Exercise prompt: Each entry is to be reproduced verbatim, and images are to be omitted.

Data excerpts:
================
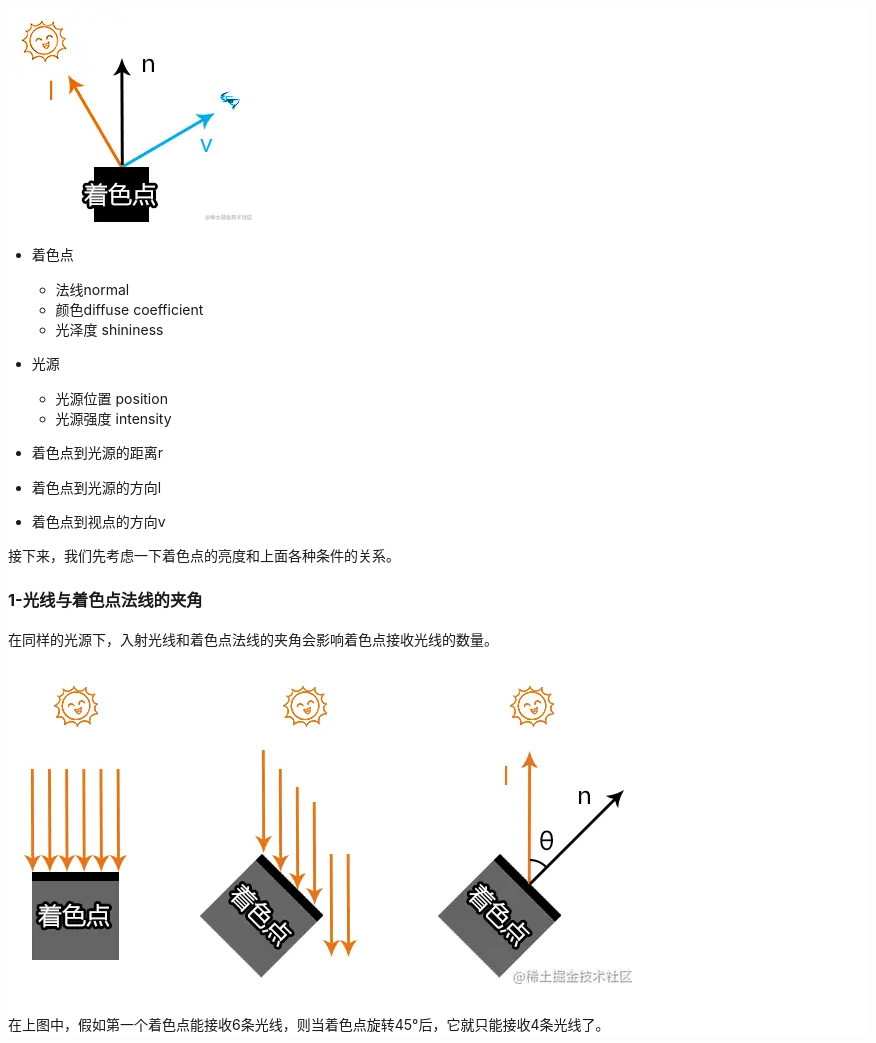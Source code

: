 ![image-20211026181327201](assets/f880acf0c3dd430ca6dfbb7a109564ebtplv-k3u1fbpfcp-zoom-in-crop-mark1512000.webp)

-   着色点
    
    -   法线normal
    -   颜色diffuse coefficient
    -   光泽度 shininess
-   光源
    
    -   光源位置 position
    -   光源强度 intensity
-   着色点到光源的距离r
    
-   着色点到光源的方向l
    
-   着色点到视点的方向v
    

接下来，我们先考虑一下着色点的亮度和上面各种条件的关系。

### 1-光线与着色点法线的夹角

在同样的光源下，入射光线和着色点法线的夹角会影响着色点接收光线的数量。

![image-20211026183025315](assets/dd99ce39740d486fb55fcf7142a610actplv-k3u1fbpfcp-zoom-in-crop-mark1512000.webp)

在上图中，假如第一个着色点能接收6条光线，则当着色点旋转45°后，它就只能接收4条光线了。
================
Task result:
Source code

: ![image-20211026181327201](assets/f880acf0c3dd430ca6dfbb7a109564ebtplv-k3u1fbpfcp-zoom-in-crop-mark1512000.webp)

-   着色点
    
    -   法线normal
    -   颜色diffuse coefficient
    -   光泽度 shininess
-   光源
    
    -   光源位置 position
    -   光源强度 intensity
-   着色点到光源的距离r
    
-   着色点到光源的方向l
    
-   着色点到视点的方向v
    

接下来，我们先考虑一下着色点的亮度和上面各种条件的关系。

### 1-光线与着色点法线的夹角

在同样的光源下，入射光线和着色点法线的夹角会影响着色点接收光线的数量。

![image-20211026183025315](assets/dd99ce39740d486fb55fcf7142a610actplv-k3u1fbpfcp-zoom-in-crop-mark1512000.webp)

在上图中，假如第一个着色点能接收6条光线，则当着色点旋转45°后，它就只能接收4条光线了。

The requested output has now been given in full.